How to complete this task
Copy word for word, please, the lines of the entries below running from the one containing "p(y|x = G(z))" to the one containing "Minél magasabb ez", both ends included.

** Opening Given data block **

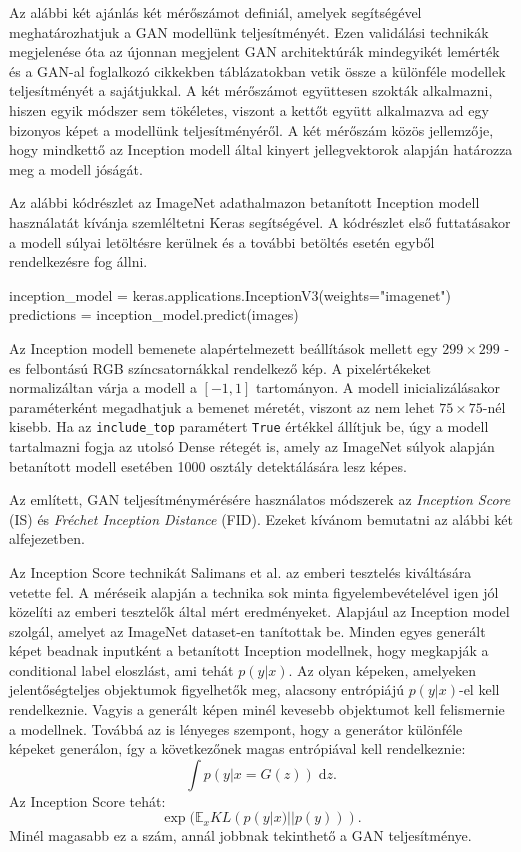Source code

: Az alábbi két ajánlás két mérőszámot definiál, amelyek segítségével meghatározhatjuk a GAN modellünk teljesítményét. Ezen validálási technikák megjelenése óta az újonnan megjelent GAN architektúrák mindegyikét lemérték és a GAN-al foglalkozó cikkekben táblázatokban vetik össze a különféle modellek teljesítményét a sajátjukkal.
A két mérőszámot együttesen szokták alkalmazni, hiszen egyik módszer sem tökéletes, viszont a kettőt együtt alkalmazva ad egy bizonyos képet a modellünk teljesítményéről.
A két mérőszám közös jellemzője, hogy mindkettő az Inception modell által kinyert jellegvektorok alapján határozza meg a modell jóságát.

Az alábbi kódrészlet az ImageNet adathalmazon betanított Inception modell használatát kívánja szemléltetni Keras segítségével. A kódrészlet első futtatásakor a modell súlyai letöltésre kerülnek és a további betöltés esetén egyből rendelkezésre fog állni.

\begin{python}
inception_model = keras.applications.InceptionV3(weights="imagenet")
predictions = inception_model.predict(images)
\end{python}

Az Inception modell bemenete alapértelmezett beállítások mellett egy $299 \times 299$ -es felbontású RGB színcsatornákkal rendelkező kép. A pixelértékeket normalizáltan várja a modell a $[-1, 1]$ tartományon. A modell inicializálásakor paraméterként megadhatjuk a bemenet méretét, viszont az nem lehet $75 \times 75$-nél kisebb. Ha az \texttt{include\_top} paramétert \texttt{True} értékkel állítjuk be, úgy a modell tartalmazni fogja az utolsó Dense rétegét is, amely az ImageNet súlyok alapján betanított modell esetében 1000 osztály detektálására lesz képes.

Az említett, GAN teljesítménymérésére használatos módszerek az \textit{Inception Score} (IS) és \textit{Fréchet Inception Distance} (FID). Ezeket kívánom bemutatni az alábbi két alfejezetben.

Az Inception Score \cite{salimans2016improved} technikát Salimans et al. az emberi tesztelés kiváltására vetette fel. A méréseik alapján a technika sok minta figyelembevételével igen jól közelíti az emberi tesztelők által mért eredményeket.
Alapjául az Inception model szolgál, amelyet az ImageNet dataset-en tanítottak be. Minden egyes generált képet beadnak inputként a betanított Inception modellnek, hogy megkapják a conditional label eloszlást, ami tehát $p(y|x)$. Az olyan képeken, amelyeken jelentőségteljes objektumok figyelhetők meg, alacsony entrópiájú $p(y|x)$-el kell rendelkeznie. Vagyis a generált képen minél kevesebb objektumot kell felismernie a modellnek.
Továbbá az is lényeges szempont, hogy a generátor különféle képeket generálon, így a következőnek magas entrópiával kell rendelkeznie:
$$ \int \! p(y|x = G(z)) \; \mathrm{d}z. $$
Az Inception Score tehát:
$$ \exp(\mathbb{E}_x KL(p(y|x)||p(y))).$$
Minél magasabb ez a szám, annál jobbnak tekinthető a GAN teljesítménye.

** Closing Given data block **
** Opening Given data block **

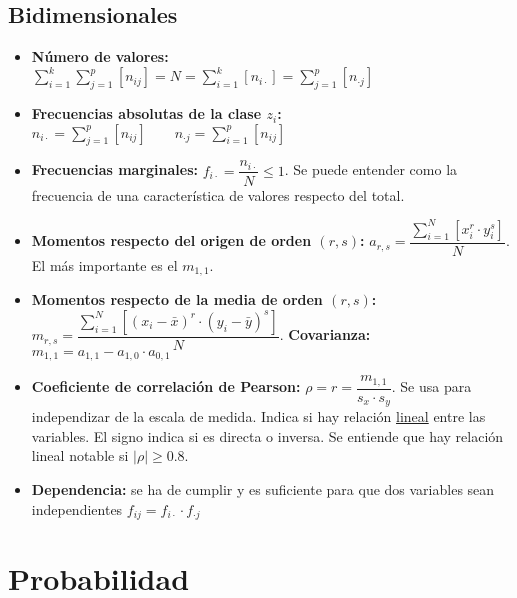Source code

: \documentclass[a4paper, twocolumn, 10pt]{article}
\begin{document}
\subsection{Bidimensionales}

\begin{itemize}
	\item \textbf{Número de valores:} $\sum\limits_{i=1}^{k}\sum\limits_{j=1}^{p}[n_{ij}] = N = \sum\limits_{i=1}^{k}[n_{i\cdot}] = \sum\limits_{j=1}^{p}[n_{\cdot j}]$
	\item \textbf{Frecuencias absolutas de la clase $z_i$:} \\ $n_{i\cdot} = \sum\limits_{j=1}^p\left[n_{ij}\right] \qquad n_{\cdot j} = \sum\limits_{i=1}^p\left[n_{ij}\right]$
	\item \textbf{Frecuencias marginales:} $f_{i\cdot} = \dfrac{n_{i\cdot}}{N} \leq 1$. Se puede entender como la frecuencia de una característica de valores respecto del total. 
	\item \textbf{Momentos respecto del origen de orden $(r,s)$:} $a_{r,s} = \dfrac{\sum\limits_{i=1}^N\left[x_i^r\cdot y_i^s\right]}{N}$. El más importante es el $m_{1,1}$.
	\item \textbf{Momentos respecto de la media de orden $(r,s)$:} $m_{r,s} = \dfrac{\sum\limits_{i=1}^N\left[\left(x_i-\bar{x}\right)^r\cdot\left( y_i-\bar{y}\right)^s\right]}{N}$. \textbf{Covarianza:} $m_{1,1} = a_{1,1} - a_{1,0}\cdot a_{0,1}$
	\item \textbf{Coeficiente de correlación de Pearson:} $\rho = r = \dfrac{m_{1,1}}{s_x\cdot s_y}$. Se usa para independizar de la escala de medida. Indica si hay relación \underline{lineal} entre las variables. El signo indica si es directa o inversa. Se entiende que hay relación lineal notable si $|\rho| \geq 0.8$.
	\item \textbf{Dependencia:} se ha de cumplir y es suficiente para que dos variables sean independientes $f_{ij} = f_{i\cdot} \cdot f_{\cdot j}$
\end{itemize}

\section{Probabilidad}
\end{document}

** Closing Given data block **
** Opening Given data block **

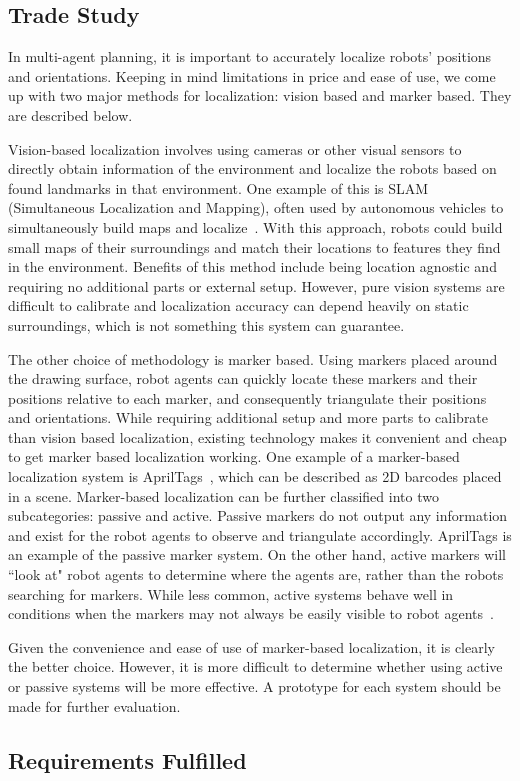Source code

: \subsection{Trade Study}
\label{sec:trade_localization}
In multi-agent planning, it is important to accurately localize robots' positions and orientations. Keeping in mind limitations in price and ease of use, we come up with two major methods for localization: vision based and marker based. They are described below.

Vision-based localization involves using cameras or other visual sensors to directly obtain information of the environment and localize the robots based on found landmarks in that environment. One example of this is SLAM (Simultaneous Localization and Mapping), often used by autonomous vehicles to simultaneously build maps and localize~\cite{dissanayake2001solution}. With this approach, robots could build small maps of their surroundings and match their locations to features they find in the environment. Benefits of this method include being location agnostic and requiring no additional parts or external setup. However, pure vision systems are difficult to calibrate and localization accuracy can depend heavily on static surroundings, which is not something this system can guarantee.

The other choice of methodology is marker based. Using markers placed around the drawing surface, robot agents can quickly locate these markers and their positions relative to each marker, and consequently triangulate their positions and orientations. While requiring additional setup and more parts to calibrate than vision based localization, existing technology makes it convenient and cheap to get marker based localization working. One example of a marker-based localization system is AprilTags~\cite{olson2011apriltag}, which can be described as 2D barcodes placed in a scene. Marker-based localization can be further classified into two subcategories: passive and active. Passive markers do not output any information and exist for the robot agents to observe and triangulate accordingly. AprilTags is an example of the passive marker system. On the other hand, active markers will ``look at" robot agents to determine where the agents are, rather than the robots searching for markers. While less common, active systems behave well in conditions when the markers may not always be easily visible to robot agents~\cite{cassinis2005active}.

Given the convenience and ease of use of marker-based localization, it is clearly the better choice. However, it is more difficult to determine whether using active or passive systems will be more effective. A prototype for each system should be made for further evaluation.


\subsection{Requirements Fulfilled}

** Closing Given data block **

Solved exercise
$$ \int \! p(y|x = G(z)) \; \mathrm{d}z. $$
Az Inception Score tehát:
$$ \exp(\mathbb{E}_x KL(p(y|x)||p(y))).$$
Minél magasabb ez a szám, annál jobbnak tekinthető a GAN teljesítménye.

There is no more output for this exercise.